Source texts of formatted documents
== Segment start ==

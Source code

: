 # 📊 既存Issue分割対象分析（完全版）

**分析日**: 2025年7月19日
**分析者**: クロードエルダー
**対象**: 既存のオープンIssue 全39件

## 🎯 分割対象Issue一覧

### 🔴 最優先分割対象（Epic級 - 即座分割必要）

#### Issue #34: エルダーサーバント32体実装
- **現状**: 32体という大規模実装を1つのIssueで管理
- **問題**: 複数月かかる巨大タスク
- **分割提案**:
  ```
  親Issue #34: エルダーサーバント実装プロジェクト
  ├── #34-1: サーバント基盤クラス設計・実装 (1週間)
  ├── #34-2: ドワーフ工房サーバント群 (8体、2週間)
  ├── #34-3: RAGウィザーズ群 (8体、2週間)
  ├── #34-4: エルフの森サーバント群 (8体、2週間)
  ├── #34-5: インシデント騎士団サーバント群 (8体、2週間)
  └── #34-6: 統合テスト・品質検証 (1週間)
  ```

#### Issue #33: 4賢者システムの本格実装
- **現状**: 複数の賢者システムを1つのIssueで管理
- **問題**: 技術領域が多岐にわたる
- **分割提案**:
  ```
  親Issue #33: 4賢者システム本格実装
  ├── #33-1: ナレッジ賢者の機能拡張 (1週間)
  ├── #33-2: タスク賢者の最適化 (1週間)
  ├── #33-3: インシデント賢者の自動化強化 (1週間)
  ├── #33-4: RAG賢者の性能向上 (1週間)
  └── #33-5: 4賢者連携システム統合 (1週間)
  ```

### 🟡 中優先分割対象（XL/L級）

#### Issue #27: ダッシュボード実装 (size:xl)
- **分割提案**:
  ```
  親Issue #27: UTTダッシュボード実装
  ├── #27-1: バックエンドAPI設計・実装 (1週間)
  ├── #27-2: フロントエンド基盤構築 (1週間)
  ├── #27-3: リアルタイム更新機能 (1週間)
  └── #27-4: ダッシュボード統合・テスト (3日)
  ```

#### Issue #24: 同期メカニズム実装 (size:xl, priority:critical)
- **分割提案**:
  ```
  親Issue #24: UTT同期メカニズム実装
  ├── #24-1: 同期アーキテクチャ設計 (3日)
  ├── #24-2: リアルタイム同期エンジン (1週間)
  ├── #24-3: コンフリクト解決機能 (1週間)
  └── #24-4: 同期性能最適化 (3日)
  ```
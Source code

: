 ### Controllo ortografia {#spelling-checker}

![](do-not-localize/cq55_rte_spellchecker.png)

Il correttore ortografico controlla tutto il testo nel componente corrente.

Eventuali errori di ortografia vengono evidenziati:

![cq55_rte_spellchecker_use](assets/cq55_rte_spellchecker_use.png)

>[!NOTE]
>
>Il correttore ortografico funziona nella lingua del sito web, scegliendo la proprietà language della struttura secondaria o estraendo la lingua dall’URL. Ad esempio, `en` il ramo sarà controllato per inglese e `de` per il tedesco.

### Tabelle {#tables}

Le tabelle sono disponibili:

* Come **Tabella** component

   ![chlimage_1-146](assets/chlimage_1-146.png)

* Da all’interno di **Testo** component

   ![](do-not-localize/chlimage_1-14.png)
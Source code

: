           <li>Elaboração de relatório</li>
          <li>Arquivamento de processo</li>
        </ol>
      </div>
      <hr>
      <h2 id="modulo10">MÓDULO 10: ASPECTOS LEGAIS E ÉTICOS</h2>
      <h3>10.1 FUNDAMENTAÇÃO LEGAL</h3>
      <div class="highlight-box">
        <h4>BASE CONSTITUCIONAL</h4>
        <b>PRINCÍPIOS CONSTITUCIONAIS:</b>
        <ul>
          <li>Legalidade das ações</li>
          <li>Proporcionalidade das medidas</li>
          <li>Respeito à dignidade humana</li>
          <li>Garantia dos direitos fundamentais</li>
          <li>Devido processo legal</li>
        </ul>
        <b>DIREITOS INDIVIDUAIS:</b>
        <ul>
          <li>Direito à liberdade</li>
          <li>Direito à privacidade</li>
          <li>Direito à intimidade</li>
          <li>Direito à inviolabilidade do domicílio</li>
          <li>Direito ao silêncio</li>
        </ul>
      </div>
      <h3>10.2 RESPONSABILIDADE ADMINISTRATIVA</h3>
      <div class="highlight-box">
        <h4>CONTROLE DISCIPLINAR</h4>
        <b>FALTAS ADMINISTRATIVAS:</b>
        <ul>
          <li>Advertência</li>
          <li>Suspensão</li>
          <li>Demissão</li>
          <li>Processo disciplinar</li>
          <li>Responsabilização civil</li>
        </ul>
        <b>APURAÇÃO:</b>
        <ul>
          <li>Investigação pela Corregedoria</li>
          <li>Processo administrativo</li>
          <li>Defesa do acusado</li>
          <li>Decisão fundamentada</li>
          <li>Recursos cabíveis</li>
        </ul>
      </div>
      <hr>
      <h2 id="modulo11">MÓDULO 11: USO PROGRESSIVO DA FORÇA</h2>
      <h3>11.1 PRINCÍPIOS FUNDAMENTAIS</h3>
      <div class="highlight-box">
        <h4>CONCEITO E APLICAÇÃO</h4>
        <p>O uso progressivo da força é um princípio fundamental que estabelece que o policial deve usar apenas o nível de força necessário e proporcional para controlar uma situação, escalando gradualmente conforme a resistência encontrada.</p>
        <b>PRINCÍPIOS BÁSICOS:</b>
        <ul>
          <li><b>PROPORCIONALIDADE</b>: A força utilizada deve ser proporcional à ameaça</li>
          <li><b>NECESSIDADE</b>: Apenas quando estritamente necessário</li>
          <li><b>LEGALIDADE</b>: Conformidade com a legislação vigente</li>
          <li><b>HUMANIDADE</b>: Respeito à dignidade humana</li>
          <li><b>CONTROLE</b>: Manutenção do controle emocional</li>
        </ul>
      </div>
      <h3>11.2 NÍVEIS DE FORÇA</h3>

== Segment end ==

> [Exercise details] Print each entry precisely. Include every line.

> [Task solution]
Source code

: # 📊 既存Issue分割対象分析（完全版）

**分析日**: 2025年7月19日
**分析者**: クロードエルダー
**対象**: 既存のオープンIssue 全39件

## 🎯 分割対象Issue一覧

### 🔴 最優先分割対象（Epic級 - 即座分割必要）

#### Issue #34: エルダーサーバント32体実装
- **現状**: 32体という大規模実装を1つのIssueで管理
- **問題**: 複数月かかる巨大タスク
- **分割提案**:
  ```
  親Issue #34: エルダーサーバント実装プロジェクト
  ├── #34-1: サーバント基盤クラス設計・実装 (1週間)
  ├── #34-2: ドワーフ工房サーバント群 (8体、2週間)
  ├── #34-3: RAGウィザーズ群 (8体、2週間)
  ├── #34-4: エルフの森サーバント群 (8体、2週間)
  ├── #34-5: インシデント騎士団サーバント群 (8体、2週間)
  └── #34-6: 統合テスト・品質検証 (1週間)
  ```

#### Issue #33: 4賢者システムの本格実装
- **現状**: 複数の賢者システムを1つのIssueで管理
- **問題**: 技術領域が多岐にわたる
- **分割提案**:
  ```
  親Issue #33: 4賢者システム本格実装
  ├── #33-1: ナレッジ賢者の機能拡張 (1週間)
  ├── #33-2: タスク賢者の最適化 (1週間)
  ├── #33-3: インシデント賢者の自動化強化 (1週間)
  ├── #33-4: RAG賢者の性能向上 (1週間)
  └── #33-5: 4賢者連携システム統合 (1週間)
  ```

### 🟡 中優先分割対象（XL/L級）

#### Issue #27: ダッシュボード実装 (size:xl)
- **分割提案**:
  ```
  親Issue #27: UTTダッシュボード実装
  ├── #27-1: バックエンドAPI設計・実装 (1週間)
  ├── #27-2: フロントエンド基盤構築 (1週間)
  ├── #27-3: リアルタイム更新機能 (1週間)
  └── #27-4: ダッシュボード統合・テスト (3日)
  ```

#### Issue #24: 同期メカニズム実装 (size:xl, priority:critical)
- **分割提案**:
  ```
  親Issue #24: UTT同期メカニズム実装
  ├── #24-1: 同期アーキテクチャ設計 (3日)
  ├── #24-2: リアルタイム同期エンジン (1週間)
  ├── #24-3: コンフリクト解決機能 (1週間)
  └── #24-4: 同期性能最適化 (3日)
  ```
Source code

: ### Controllo ortografia {#spelling-checker}

![](do-not-localize/cq55_rte_spellchecker.png)

Il correttore ortografico controlla tutto il testo nel componente corrente.

Eventuali errori di ortografia vengono evidenziati:

![cq55_rte_spellchecker_use](assets/cq55_rte_spellchecker_use.png)

>[!NOTE]
>
>Il correttore ortografico funziona nella lingua del sito web, scegliendo la proprietà language della struttura secondaria o estraendo la lingua dall’URL. Ad esempio, `en` il ramo sarà controllato per inglese e `de` per il tedesco.

### Tabelle {#tables}

Le tabelle sono disponibili:

* Come **Tabella** component

   ![chlimage_1-146](assets/chlimage_1-146.png)

* Da all’interno di **Testo** component

   ![](do-not-localize/chlimage_1-14.png)
Source code

:           <li>Elaboração de relatório</li>
          <li>Arquivamento de processo</li>
        </ol>
      </div>
      <hr>
      <h2 id="modulo10">MÓDULO 10: ASPECTOS LEGAIS E ÉTICOS</h2>
      <h3>10.1 FUNDAMENTAÇÃO LEGAL</h3>
      <div class="highlight-box">
        <h4>BASE CONSTITUCIONAL</h4>
        <b>PRINCÍPIOS CONSTITUCIONAIS:</b>
        <ul>
          <li>Legalidade das ações</li>
          <li>Proporcionalidade das medidas</li>
          <li>Respeito à dignidade humana</li>
          <li>Garantia dos direitos fundamentais</li>
          <li>Devido processo legal</li>
        </ul>
        <b>DIREITOS INDIVIDUAIS:</b>
        <ul>
          <li>Direito à liberdade</li>
          <li>Direito à privacidade</li>
          <li>Direito à intimidade</li>
          <li>Direito à inviolabilidade do domicílio</li>
          <li>Direito ao silêncio</li>
        </ul>
      </div>
      <h3>10.2 RESPONSABILIDADE ADMINISTRATIVA</h3>
      <div class="highlight-box">
        <h4>CONTROLE DISCIPLINAR</h4>
        <b>FALTAS ADMINISTRATIVAS:</b>
        <ul>
          <li>Advertência</li>
          <li>Suspensão</li>
          <li>Demissão</li>
          <li>Processo disciplinar</li>
          <li>Responsabilização civil</li>
        </ul>
        <b>APURAÇÃO:</b>
        <ul>
          <li>Investigação pela Corregedoria</li>
          <li>Processo administrativo</li>
          <li>Defesa do acusado</li>
          <li>Decisão fundamentada</li>
          <li>Recursos cabíveis</li>
        </ul>
      </div>
      <hr>
      <h2 id="modulo11">MÓDULO 11: USO PROGRESSIVO DA FORÇA</h2>
      <h3>11.1 PRINCÍPIOS FUNDAMENTAIS</h3>
      <div class="highlight-box">
        <h4>CONCEITO E APLICAÇÃO</h4>
        <p>O uso progressivo da força é um princípio fundamental que estabelece que o policial deve usar apenas o nível de força necessário e proporcional para controlar uma situação, escalando gradualmente conforme a resistência encontrada.</p>
        <b>PRINCÍPIOS BÁSICOS:</b>
        <ul>
          <li><b>PROPORCIONALIDADE</b>: A força utilizada deve ser proporcional à ameaça</li>
          <li><b>NECESSIDADE</b>: Apenas quando estritamente necessário</li>
          <li><b>LEGALIDADE</b>: Conformidade com a legislação vigente</li>
          <li><b>HUMANIDADE</b>: Respeito à dignidade humana</li>
          <li><b>CONTROLE</b>: Manutenção do controle emocional</li>
        </ul>
      </div>
      <h3>11.2 NÍVEIS DE FORÇA</h3>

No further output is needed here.